Having your disability claim DENIED is frustrating! But, you need to get started on your appeal as soon as possible. Generally speaking, in Louisiana, there are three major steps in appeal a denial for social security benefits (many other states have four).
First Step: ALJ Hearing
The first step after an initial denial for most Louisiana social security disability claims is to file a Request for Hearing with an ALJ (Administrative Law Judge). This is generally the most important step of the entire Social Security disability benefits appeal process because it is where you have the best chance at winning your claim.
You can request a hearing by filling out a request form online or sending a written request to your local Social Security office. Your request for an ALJ hearing must be made either online at the SSA.gov website or in writing.
You are eligible to request an ALJ hearing if you have received a Notice of Denial from the Social Security Administration (SSA). The request process requires you to update your personal information and provide additional information about your disability in order to be considered for benefits during the appeals process.
IMPORTANT – your request for a hearing must be made within 60 days of a Notice of Denial unless you have good cause for not appealing within the 60 days.

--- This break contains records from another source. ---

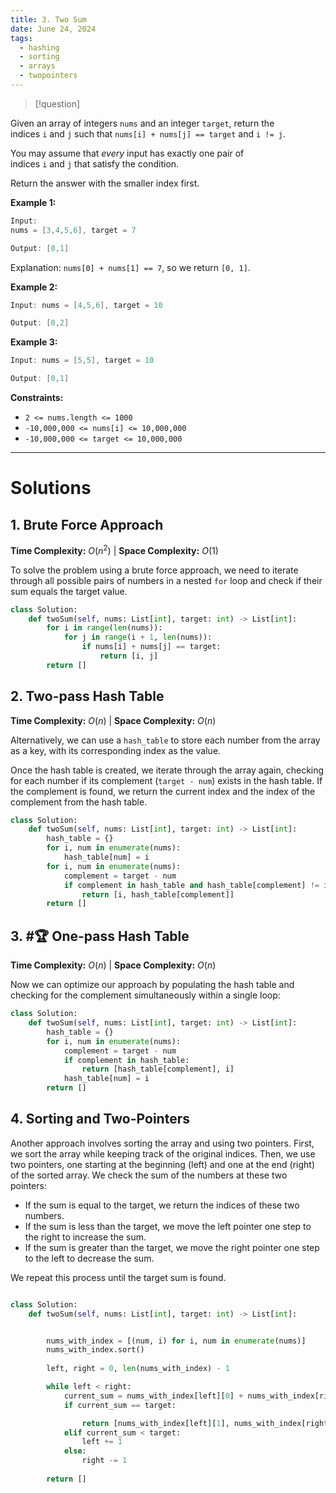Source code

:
 ```yaml
---
title: 3. Two Sum
date: June 24, 2024
tags:
  - hashing
  - sorting
  - arrays
  - twopointers
---
```


> [!question] 
>
Given an array of integers `nums` and an integer `target`, return the indices `i` and `j` such that `nums[i] + nums[j] == target` and `i != j`.

You may assume that _every_ input has exactly one pair of indices `i` and `j` that satisfy the condition.

Return the answer with the smaller index first. 

**Example 1:**

```java
Input: 
nums = [3,4,5,6], target = 7

Output: [0,1]
```

Explanation: `nums[0] + nums[1] == 7`, so we return `[0, 1]`.

**Example 2:**

```java
Input: nums = [4,5,6], target = 10

Output: [0,2]
```

**Example 3:**

```java
Input: nums = [5,5], target = 10

Output: [0,1]
```

**Constraints:**

- `2 <= nums.length <= 1000`
- `-10,000,000 <= nums[i] <= 10,000,000`
- `-10,000,000 <= target <= 10,000,000`

---
# Solutions

## 1. Brute Force Approach

**Time Complexity:** $O(n^2)$  |  **Space Complexity:** $O(1)$ 

To solve the problem using a brute force approach, we need to iterate through all possible pairs of numbers in a nested `for` loop and check if their sum equals the target value.


```python
class Solution:
    def twoSum(self, nums: List[int], target: int) -> List[int]:
        for i in range(len(nums)):
            for j in range(i + 1, len(nums)):
                if nums[i] + nums[j] == target:
                    return [i, j]
        return []
```

## 2. Two-pass Hash Table

**Time Complexity:** $O(n)$  |  **Space Complexity:** $O(n)$ 

Alternatively, we can use a `hash_table` to store each number from the array as a key, with its corresponding index as the value.

Once the hash table is created, we iterate through the array again, checking for each number if its complement (`target - num`) exists in the hash table. If the complement is found, we return the current index and the index of the complement from the hash table.

```python
class Solution:
    def twoSum(self, nums: List[int], target: int) -> List[int]:
        hash_table = {}
        for i, num in enumerate(nums):
            hash_table[num] = i
        for i, num in enumerate(nums):
            complement = target - num
            if complement in hash_table and hash_table[complement] != i:
                return [i, hash_table[complement]]
        return []
```

## 3. #🏆 One-pass Hash Table

**Time Complexity:** $O(n)$  |  **Space Complexity:** $O(n)$ 

Now we can optimize our approach by populating the hash table and checking for the complement simultaneously within a single loop:

```python
class Solution:
    def twoSum(self, nums: List[int], target: int) -> List[int]:
        hash_table = {}
        for i, num in enumerate(nums):
            complement = target - num
            if complement in hash_table:
                return [hash_table[complement], i]
            hash_table[num] = i
        return []
```


## 4. Sorting and Two-Pointers

Another approach involves sorting the array and using two pointers. First, we sort the array while keeping track of the original indices. Then, we use two pointers, one starting at the beginning (left) and one at the end (right) of the sorted array. We check the sum of the numbers at these two pointers:

- If the sum is equal to the target, we return the indices of these two numbers.
- If the sum is less than the target, we move the left pointer one step to the right to increase the sum.
- If the sum is greater than the target, we move the right pointer one step to the left to decrease the sum.

We repeat this process until the target sum is found.

```python

class Solution:
    def twoSum(self, nums: List[int], target: int) -> List[int]:


        nums_with_index = [(num, i) for i, num in enumerate(nums)]
        nums_with_index.sort()
        
        left, right = 0, len(nums_with_index) - 1

        while left < right:
            current_sum = nums_with_index[left][0] + nums_with_index[right][0]
            if current_sum == target:

                return [nums_with_index[left][1], nums_with_index[right][1]]
            elif current_sum < target:
                left += 1
            else:
                right -= 1
        
        return []


```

At the hearing, you will present all of your medical evidence to establish that you have a severe medical condition that limits your ability to work and prevents you from completing your past work and any other work. Depending on the specific facts of your case, a vocational expert and a medical expert may be present or testify along with the ALJ, a hearing reporter, and you.
Second Step: Appeals Council
Even though an ALJ hearing offers the best chance of success for obtaining your disability benefits, you may still be denied by the ALJ. If the ALJ denies your claim, the next appeal is to the Social Security Administration’s Appeals Council. You request Appeals Council review by filing a Request for Review of a Hearing Decision.
IMPORTANT – This appeal must be filed within 60 days of receiving the denial notice from the ALJ hearing unless you have good cause for not appealing within the 60 days..
The Appeals Council generally reviews the ALJ decision to determine whether the judge made a mistake or error of law or fact in the decision. You may submit new and material evidence to the Appeals Council if it is available.
The Appeals Council can deny an appeal completely (ALJ’s decision stands), reverse the ALJ decision and grant benefits, or send the case back to an ALJ with specific instructions for another hearing.
When your claim gets to the Appeals Council, there is usually no appearance or testimony taken by the Appeals Council. They simply review the evidence contained in your file along with the ALJ’s decision and make a determination.
Third Step: Federal District Court
If your claim has been denied by the ALJ and Appeals Council, the next option is to appeal the decision with the federal district court. An appeal must be filed within 60 days of receiving a denial from the Appeals Council unless you have good cause for not appealing within the 60 days..
A civil complaint must be filed in order for an applicant to appeal the decision of the Appeals Council. This complaint should be filed with the Federal District Court with jurisdiction for the area your reside.
You will act as the plaintiff during the case. The defendant is the Commissioner of the SSA, who is represented by the United States’ Attorney for your district. SSA does not assist applicants with filing a civil complaint. A good idea is to contact an attorney who is experienced in federal court petitions to assist with this process. If you do not follow federal court rules properly, your case may be dismissed.
The judge in a federal district court case has three options: (1) affirm the decision of the SSA (denial stands); (2) reverse decision of SSA and grant benefits; or (3) remand case back to the ALJ or Appeals Council with specific instructions.
Many states have another step called Reconsideration. Reconsideration comes before an ALJ hearing in about 40 states. Reconsideration is really just another administrative review of the decision to deny benefits. During this step, new evidence can be submitted but there is no hearing. If your claim is denied during reconsideration, you would file for an ALJ hearing.